What Is the Common Reporting Standard (CRS), and How Does It Affect U.S. Expats?
The Common Reporting Standard (CRS) is an OECD-developed framework that requires financial institutions in over 100 participating countries to identify account holders’ tax residency and automatically share that data with the account holder’s home tax authority each year.
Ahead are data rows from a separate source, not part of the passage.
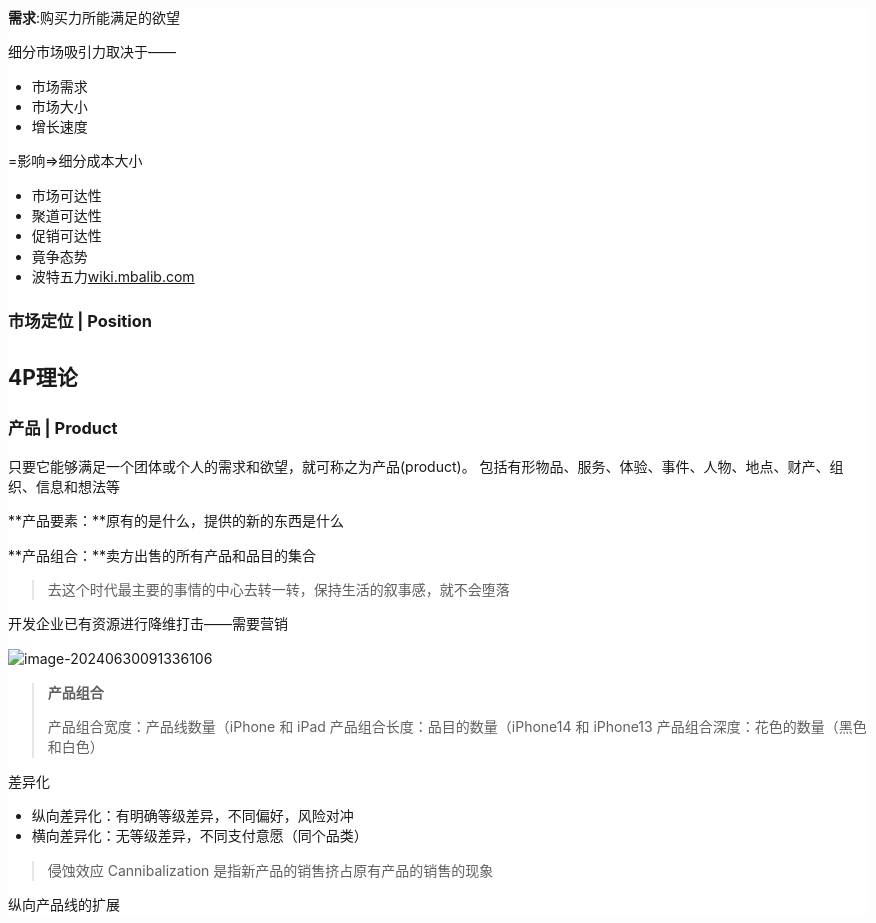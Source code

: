 **需求**:购买力所能满足的欲望

细分市场吸引力取决于——

- 市场需求
- 市场大小
- 增长速度

=影响=>细分成本大小

- 市场可达性
- 聚道可达性
-  促销可达性
- 竟争态势
- 波特五力[wiki.mbalib.com](https://wiki.mbalib.com/wiki/波特五力分析模型)

### 市场定位 | Position







## 4P理论

### 产品 | Product

只要它能够满足一个团体或个人的需求和欲望，就可称之为产品(product)。
包括有形物品、服务、体验、事件、人物、地点、财产、组织、信息和想法等



**产品要素：**原有的是什么，提供的新的东西是什么

**产品组合：**卖方出售的所有产品和品目的集合

> 去这个时代最主要的事情的中心去转一转，保持生活的叙事感，就不会堕落

开发企业已有资源进行降维打击——需要营销

![image-20240630091336106](https://philfan-pic.oss-cn-beijing.aliyuncs.com/img/image-20240630091336106.png)

> **产品组合**
>
> 产品组合宽度：产品线数量（iPhone 和 iPad
> 产品组合长度：品目的数量（iPhone14 和 iPhone13
> 产品组合深度：花色的数量（黑色和白色）

差异化

- 纵向差异化：有明确等级差异，不同偏好，风险对冲
- 横向差异化：无等级差异，不同支付意愿（同个品类）

> 侵蚀效应
> Cannibalization 是指新产品的销售挤占原有产品的销售的现象



纵向产品线的扩展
If you are a U.S. citizen living abroad, your foreign bank reports your account information to the local tax authority, which then exchanges it with the IRS through intergovernmental agreements.
- Over 100 jurisdictions participate in CRS, including every major expat destination (UK, Canada, Australia, Germany, France, Singapore, UAE)
- Banks identify you through self-certification forms (W-8BEN, local equivalents) and due diligence on your nationality, address, and phone number
- Data exchanged includes account balances, interest, dividends, gross proceeds, and account holder identity
- CRS updated for 2026: the amended CRS now covers electronic money products, central bank digital currencies, and indirect crypto-asset investments
How CRS and FATCA work together:
| Feature | CRS | FATCA |
| Who created it | OECD | U.S. Congress |
| Participating countries | 100+ | 113 IGA partners |
| Direction of reporting | Multilateral (country-to-country) | One-way (to the IRS) |
| Who is reported | Tax residents of any participating country | U.S. persons specifically |
| Penalty for banks | Varies by local law | 30% withholding on U.S.-source payments |
What this means for you as an expat:
Your foreign bank reports your account data to the local tax authority under CRS, and separately to the IRS under FATCA. The IRS now receives your foreign account information from two independent channels. This makes it far more likely that unreported accounts will be detected, which is why filing your FBAR and Form 8938 on time matters more than ever.
Countries that previously had limited IRS data sharing (UAE, Singapore, Hong Kong) now participate in CRS, closing gaps that existed before 2018.